Ora, se o real é complexo, se é problemático (porque jamais transparente,
autoevidente, unívoco, seguro, posto como objeto de certeza), então
necessitamos do pensamento complexo, caso queiramos, deveras, compreendê-lo nos
níveis mais profundos e intricados de sua complexidade. Fazendo face ao modo de
ser simplificador da política, Morin propõe um conhecimento complexo, não sem
fazer a seguinte advertência:
A incapacidade de conceber a complexidade da
realidade antropossocial, em sua microdimensão (o ser individual) e em sua
macrodimensão (o conjunto da humanidade planetária), conduz a infinitas
tragédias e nos conduz à tragédia suprema. Dizem-nos que a política “deve” ser
simplificadora e maniqueísta. Sim, claro, em sua concepção manipuladora que utiliza
as pulsões cegas. Mas a estratégia política requer o conhecimento complexo,
porque ela se constrói na ação com e contra o incerto, o acaso, o jogo mútiplo
das interações e retroações. (ibid., p. 13).
Decerto,
ser capaz de pensamento complexo é um atributo que Bolsonaro não tem e que se
recusa a tê-lo, preferindo confrontar-se com a complexidade da realidade
antropossocial recorrendo à munição dos destemperos de seu autoritarismo, o
mesmo autoritarismo com que insiste em simplificar justamente aquilo que não se
presta a simplificações: o real, a vida, o mundo.
Antes
de descer a pormenores sobre a questão do autoritarismo e, mormente, do
autoritarismo do bolsonarismo, se faz mister fazer um recuo a fim de refletir
com mais acuro sobre o contexto sociopolítico-econômico em que se inscreve o
autoritarismo de nosso século. Consoante ensina Casara (2020a), “a
racionalidade neoliberal, que transforma tudo e todos em objetos negociáveis, e
só se preocupa com o lucro e a acumulação do capital, além de elevar o egoísmo
à condição de virtude, produz um fenômeno: a
dessimbolização, o desaparecimento dos valores e dos limites que
condicionavam a civilização”. (grifo meu, p. 57). A dessimbolização a que se
refere Casara designa, de um ponto de vista da psicanálise lacaniana, a perda
do Nome-do-pai, que simboliza a Lei, o interdito. Assim, o mundo, na medida em
que vai-se cada vez mais se dessimbolizando, torna-se um lugar onde valores
democráticos como “verdade” e liberdade” se tornam moedas de troca e limites
éticos e jurídicos lapidares do modo civilizado de vida são violados. Num mundo
dessimbolizado, naturalizam-se tendências anarcocapitalistas que estimulam a
absoluta livre concorrência, e a liberdade se reduz à liberdade de possuir, e
todos os direitos se reduzem ao direito de propriedade.
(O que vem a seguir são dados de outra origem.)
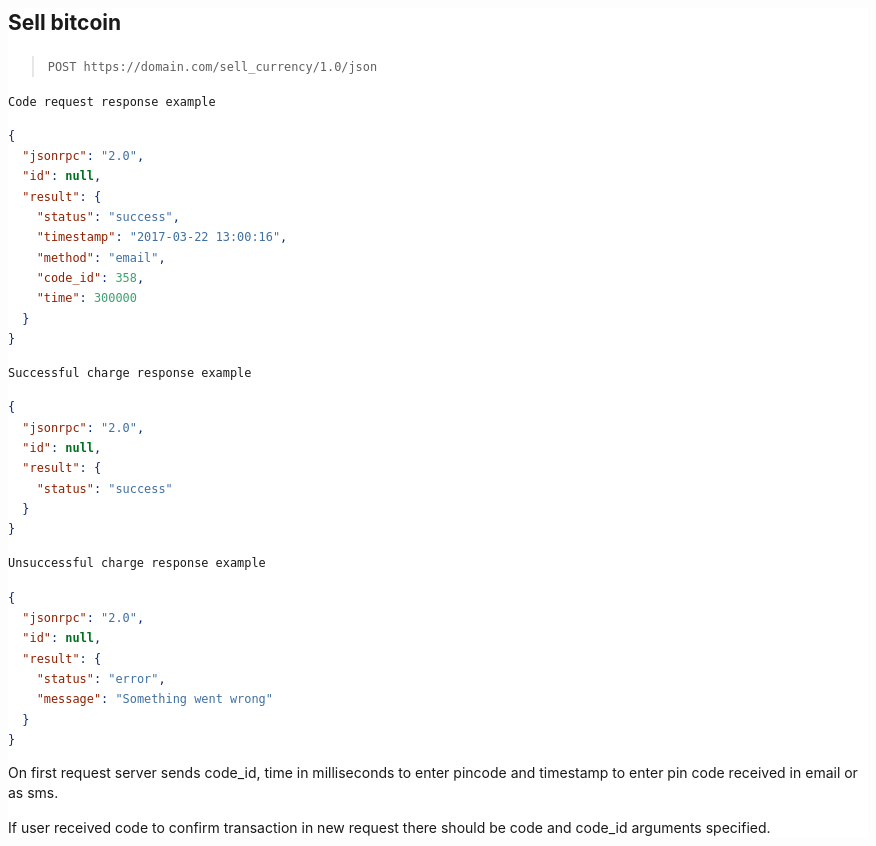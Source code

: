 ## Sell bitcoin
> `POST https://domain.com/sell_currency/1.0/json`

```
Code request response example
```

```json
{
  "jsonrpc": "2.0",
  "id": null,
  "result": {
    "status": "success",
    "timestamp": "2017-03-22 13:00:16",
    "method": "email",
    "code_id": 358,
    "time": 300000
  }
}
```

```
Successful charge response example
```

```json
{
  "jsonrpc": "2.0",
  "id": null,
  "result": {
    "status": "success"
  }
}
```

```
Unsuccessful charge response example
```

```json
{
  "jsonrpc": "2.0",
  "id": null,
  "result": {
    "status": "error",
    "message": "Something went wrong"
  }
}
```

On first request server sends code_id, time in milliseconds to enter pincode and timestamp to enter pin code received in email or as sms.

If user received code to confirm transaction in new request there should be code and code_id arguments specified.
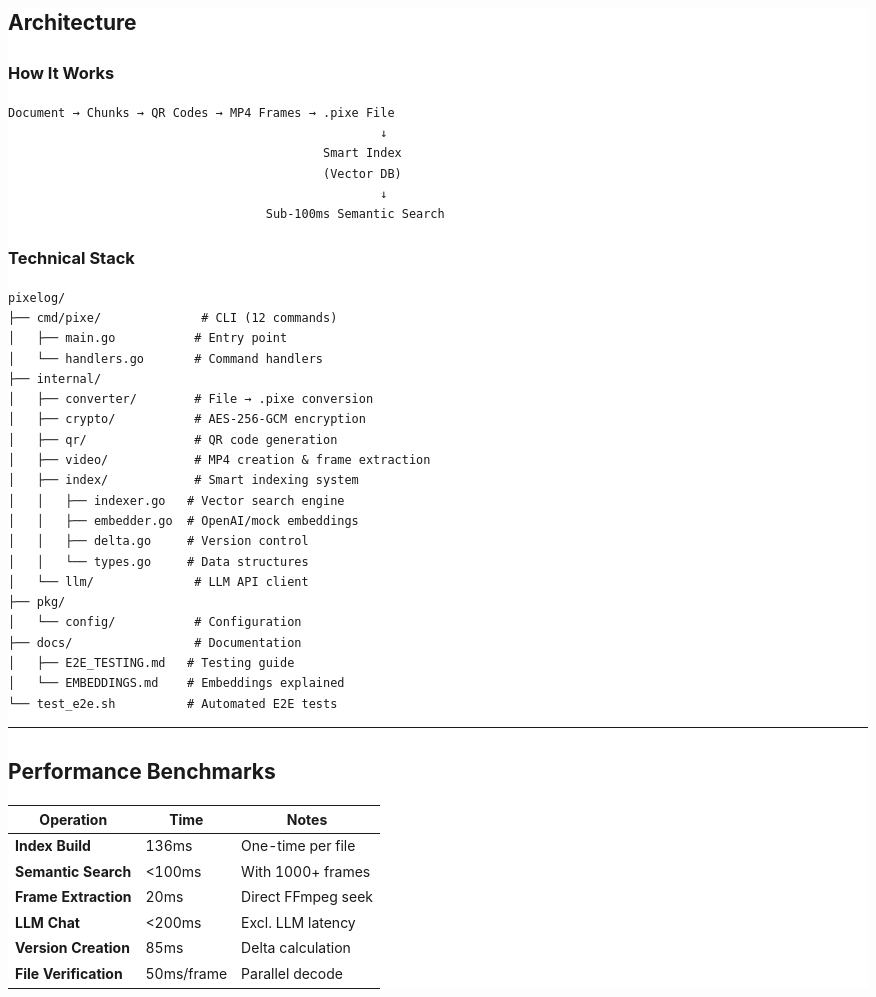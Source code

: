 ##  Architecture

### How It Works

```
Document → Chunks → QR Codes → MP4 Frames → .pixe File
                                                    ↓
                                            Smart Index
                                            (Vector DB)
                                                    ↓
                                    Sub-100ms Semantic Search
```

### Technical Stack

```
pixelog/
├── cmd/pixe/              # CLI (12 commands)
│   ├── main.go           # Entry point
│   └── handlers.go       # Command handlers
├── internal/
│   ├── converter/        # File → .pixe conversion
│   ├── crypto/           # AES-256-GCM encryption
│   ├── qr/               # QR code generation
│   ├── video/            # MP4 creation & frame extraction
│   ├── index/            # Smart indexing system
│   │   ├── indexer.go   # Vector search engine
│   │   ├── embedder.go  # OpenAI/mock embeddings
│   │   ├── delta.go     # Version control
│   │   └── types.go     # Data structures
│   └── llm/              # LLM API client
├── pkg/
│   └── config/           # Configuration
├── docs/                 # Documentation
│   ├── E2E_TESTING.md   # Testing guide
│   └── EMBEDDINGS.md    # Embeddings explained
└── test_e2e.sh          # Automated E2E tests
```

---

##  Performance Benchmarks

| Operation | Time | Notes |
|-----------|------|-------|
| **Index Build** | 136ms | One-time per file |
| **Semantic Search** | <100ms | With 1000+ frames |
| **Frame Extraction** | 20ms | Direct FFmpeg seek |
| **LLM Chat** | <200ms | Excl. LLM latency |
| **Version Creation** | 85ms | Delta calculation |
| **File Verification** | 50ms/frame | Parallel decode |
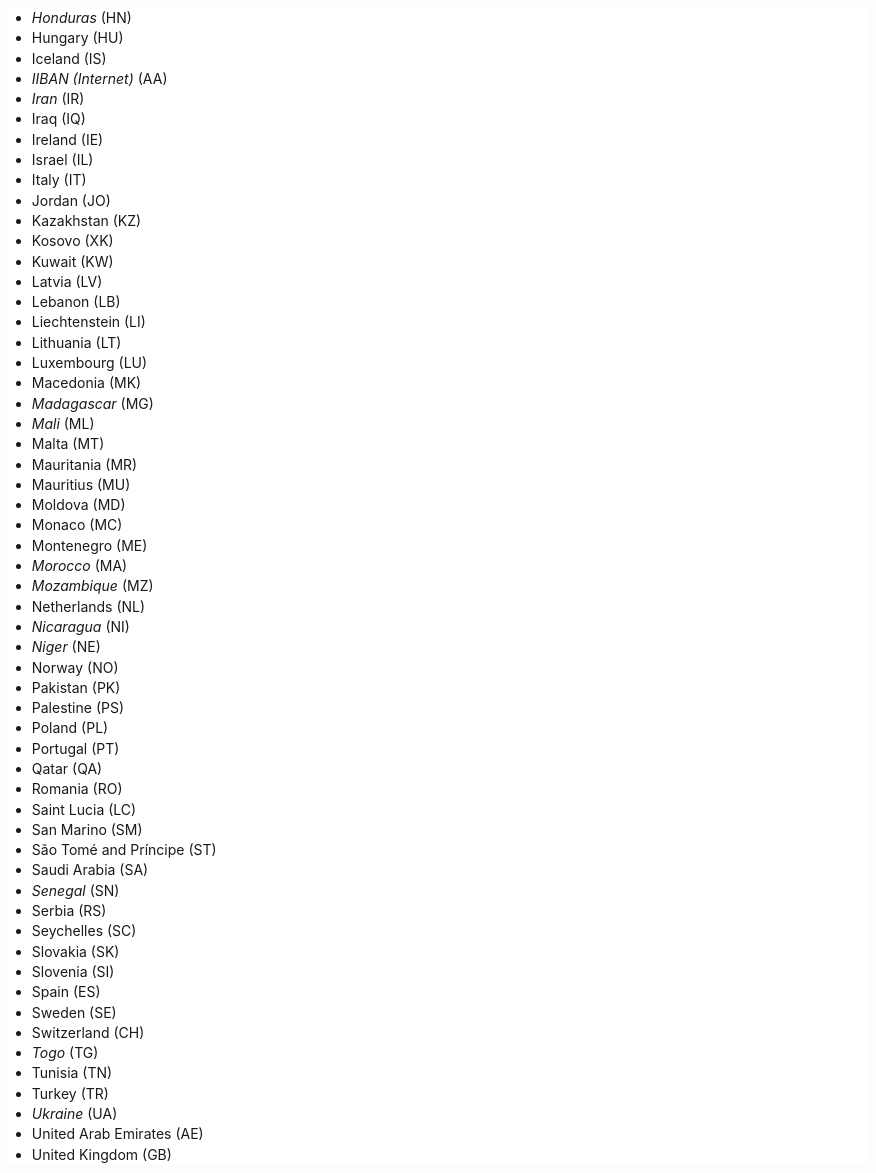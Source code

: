 * *Honduras* (HN)
* Hungary (HU)
* Iceland (IS)
* *IIBAN (Internet)* (AA)
* *Iran* (IR)
* Iraq (IQ)
* Ireland (IE)
* Israel (IL)
* Italy (IT)
* Jordan (JO)
* Kazakhstan (KZ)
* Kosovo (XK)
* Kuwait (KW)
* Latvia (LV)
* Lebanon (LB)
* Liechtenstein (LI)
* Lithuania (LT)
* Luxembourg (LU)
* Macedonia (MK)
* *Madagascar* (MG)
* *Mali* (ML)
* Malta (MT)
* Mauritania (MR)
* Mauritius (MU)
* Moldova (MD)
* Monaco (MC)
* Montenegro (ME)
* *Morocco* (MA)
* *Mozambique* (MZ)
* Netherlands (NL)
* *Nicaragua* (NI)
* *Niger* (NE)
* Norway (NO)
* Pakistan (PK)
* Palestine (PS)
* Poland (PL)
* Portugal (PT)
* Qatar (QA)
* Romania (RO)
* Saint Lucia (LC)
* San Marino (SM)
* São Tomé and Príncipe (ST)
* Saudi Arabia (SA)
* *Senegal* (SN)
* Serbia (RS)
* Seychelles (SC)
* Slovakia (SK)
* Slovenia (SI)
* Spain (ES)
* Sweden (SE)
* Switzerland (CH)
* *Togo* (TG)
* Tunisia (TN)
* Turkey (TR)
* *Ukraine* (UA)
* United Arab Emirates (AE)
* United Kingdom (GB)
A dessimbolização
liquidifica ou mesmo dissolve os laços de solidariedade social. Num mundo
dessimbolizado, cresce o fanatismo religioso oportuno aos seus simpatizantes e
propagandistas. Consoante Casara, “ a dessimbolização gera “assujeitos”, zumbis
demitidos da faculdade de julgar e propícias posturas perversas, quando não
psicóticas”. (ibid., p. 65). E ajunta: “a
dessimbolização, em resumo: gera o bolsonarismo”. (ibid.). A violação dos limites
civilizatórios torna-se objeto de gozo. Não raro, eles são ignorados em nome da
satisfação pessoal. O absurdo é naturalizado. A lei simbólica (o limite
externo) é substituída pela imagem construída individualmente da lei (lei
imaginária). A dessimbolização leva à identificação com a figura de um líder
carismático que passa a ocupar o lugar do Pai (sempre poderoso), a quem a
obediência vem acompanhada da promessa de liberar o gozo irrestrito. Assim, as
pessoas que o seguem anseiam por estar livres para expor seus preconceitos ou
para recusar os direitos fundamentais do outro, o qual aparece imaginariamente
como um concorrente ou inimigo a ser destruído. Segundo Casara, é a
dessimbolização que leva pessoas a quem interessam as políticas sociais
destinadas à redução da pobreza a votarem num candidato cuja agenda política se
alinha com o fim dessas mesmas políticas. É também a dessimbolização que
explica como mulheres que se afirmam feministas podem escolher votar em homens
em vez de noutras mulheres feministas. Como pontua Casara, “na eleição de Jair
Bolsonaro, a verdade perdeu importância diante de certezas, ainda que
delirantes, de seus eleitores”. (ibid., p. 59). Outra consequência da
dessimbolização, segundo Casara, é psicose social:
A
dessimbolização leva, portanto, a uma espécie de psicose social. No caso
brasileiro (como, antes, já tinha ocorrido nos Estados Unidos de Donald Trump),
uma psicose gerada por uma propaganda sem compromisso com a verdade, com
argumentos racionais ou com questões políticas concretas ou tangíveis, mas
baseada em cálculos emocionais, na manipulação de ressentimentos, ódios e
pulsões. Essa manifestação psicopolítica, capaz de produzir dominação sem que
os dominados/zumbis percebam, utiliza-se da reiteração e escassez de ideias,
frases feitas sem maiores complexidades, slogans e etiquetações que criam e
demonizam inimigos imaginários (construções que se distanciam da realidade dos
rivais políticos), ao mesmo tempo em que transforma o absurdo e o ridículo em
capital político. (ibid., p. 66).
A
hipnose social ou o que Casara também chama “zumbificação” é consequência da
liquidificação das relações entre pessoas, resultante do modus operandi da racionalidade neoliberal. É o laço social que se
dissolve à proporção que avança e domina todas as esferas da vida em comum o
imperativo do gozo ilimitado e o processo de reificação de todo o entorno
social que se reduz a mercadorias a serem consumidas. A esfera dialógica entre
sujeitos é suprimida, e eles se tornam meros objetos de uma lógica que opera
segundo interesses mercantis.
Para
Casara, o bolsonarismo é um sistema de pensamento paranoico, porquanto limitado
a produzir certezas delirantes, tais como o terraplanismo, o marxismo cultural
e a conspiração comunista que, no senso comum, se amalgamam com preconceitos e
xingamentos que reforçam a ignorância coletiva e a burrice desavergonhada.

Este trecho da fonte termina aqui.